A software update is available to mitigate the previously reported risk of devices permanently entering Safety Mode outside of the clinic during normal, higher-power operations and to correct the unintended behaviours with the previous software patch released in September 2025.
The risk of devices permanently entering Safety Mode has been associated with the pacemaker failing to adequately regulate the heart’s rhythm and rate in some patients.
In addition to the unintended behaviours previously described, Boston Scientific has identified a third unintended behaviour of Model 3869 v2.04. Under specific circumstances, the battery test to determine battery status and longevity time remaining can become frozen until the next programmer interrogation.
The market action has been expanded to cover all ACCOLADE CRT-P and dual-chamber extended life (DR-EL) devices, irrespective of their use‑by date, as some devices may not achieve projected longevity.
What are the risks of entering Safety Mode?
Risks associated with this problem occurring include:
- Device replacement/surgery being required.
- Loss or pause of pacing activity that may result in death or serious injury in some patients not sufficiently treated by Safety Mode.
- Muscle stimulation.
- Heart failure.
What should patients do?
- Continue to have your device monitored, either remotely or through your existing in-office follow-up schedule.
- If monitoring indicates your device has entered Safety Mode, immediately contact your treating clinician for a review and to discuss management options.
- Also consult with your treating clinician if you:
- have new or worsening symptoms such as light-headedness, chest pain, shortness of breath, palpitations, dizziness or loss of consciousness
- have any questions about your device potentially entering Safety Mode or
- to determine the remaining battery life and whether or not the problem may affect you.
- Should you be experiencing symptoms and unable to contact your clinician we recommend attending your nearest healthcare facility for assessment.
What should health professionals do?
- Update LATITUDE Model 3300 programmers with Model 3869 v2.05 software.
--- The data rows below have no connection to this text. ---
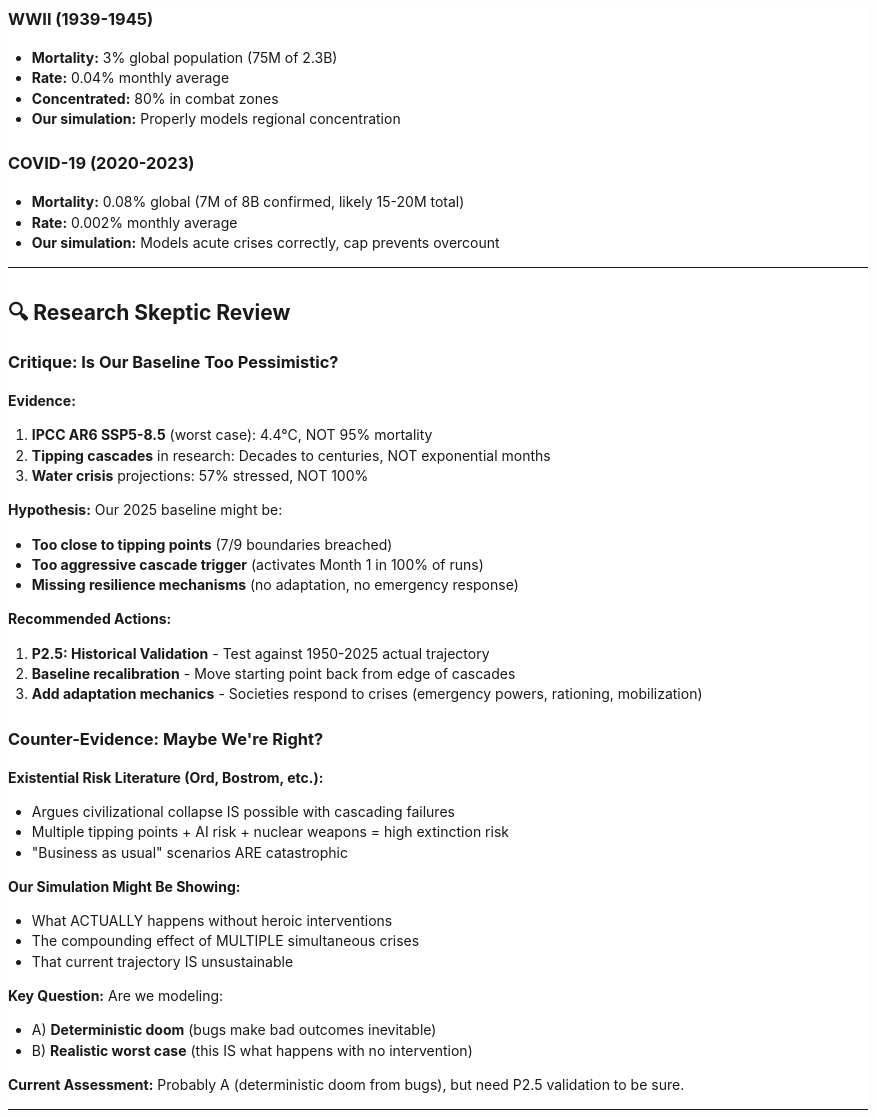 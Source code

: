### WWII (1939-1945)
- **Mortality:** 3% global population (75M of 2.3B)
- **Rate:** 0.04% monthly average
- **Concentrated:** 80% in combat zones
- **Our simulation:** Properly models regional concentration

### COVID-19 (2020-2023)
- **Mortality:** 0.08% global (7M of 8B confirmed, likely 15-20M total)
- **Rate:** 0.002% monthly average
- **Our simulation:** Models acute crises correctly, cap prevents overcount

---

## 🔍 Research Skeptic Review

### Critique: Is Our Baseline Too Pessimistic?

**Evidence:**
1. **IPCC AR6 SSP5-8.5** (worst case): 4.4°C, NOT 95% mortality
2. **Tipping cascades** in research: Decades to centuries, NOT exponential months
3. **Water crisis** projections: 57% stressed, NOT 100%

**Hypothesis:**
Our 2025 baseline might be:
- **Too close to tipping points** (7/9 boundaries breached)
- **Too aggressive cascade trigger** (activates Month 1 in 100% of runs)
- **Missing resilience mechanisms** (no adaptation, no emergency response)

**Recommended Actions:**
1. **P2.5: Historical Validation** - Test against 1950-2025 actual trajectory
2. **Baseline recalibration** - Move starting point back from edge of cascades
3. **Add adaptation mechanics** - Societies respond to crises (emergency powers, rationing, mobilization)

### Counter-Evidence: Maybe We're Right?

**Existential Risk Literature (Ord, Bostrom, etc.):**
- Argues civilizational collapse IS possible with cascading failures
- Multiple tipping points + AI risk + nuclear weapons = high extinction risk
- "Business as usual" scenarios ARE catastrophic

**Our Simulation Might Be Showing:**
- What ACTUALLY happens without heroic interventions
- The compounding effect of MULTIPLE simultaneous crises
- That current trajectory IS unsustainable

**Key Question:** Are we modeling:
- A) **Deterministic doom** (bugs make bad outcomes inevitable)
- B) **Realistic worst case** (this IS what happens with no intervention)

**Current Assessment:** Probably A (deterministic doom from bugs), but need P2.5 validation to be sure.

---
If you have concerns or need assistance to upload the software update, contact your local Boston Scientific sales representative or call Technical Services (02 8063 8299) to arrange for your programmer’s software to be upgraded.
- Timeframe to update pacemaker software in-clinic:
- For patients at risk of harm due to Safety Mode and who have not already received Model 3869 v2.04: If longevity remaining is four (4) years or less OR will reach four (4) years or less before the next scheduled follow-up, promptly schedule an in-person follow-up.
- For all other patients: Schedule the next follow-up in-person at the frequency described in the Instructions for Use (IFU).
- During the in-person follow-up, interrogate the device using a Model 3300 LATITUDE programmer installed with Model 3869 v2.05 software.
- Replace the device if it enters Safety Mode.
- If the device experiences a Code-1003 alert, contact Technical Services for guidance.
- Monitor patients for symptoms indicating device performance problems, such as light-headedness or loss of consciousness.
Detailed information can be found in the customer letter supplied to clinicians who have implanted this device.
Reporting problems
Consumers and health professionals are encouraged to report problems with medical devices. Your report will contribute to our monitoring of these products. For more information see the TGA Incident Reporting and Investigation Scheme (IRIS).
The TGA cannot give advice about an individual's medical condition. You are strongly encouraged to talk with a health professional if you are concerned about a possible adverse event associated with a medical device.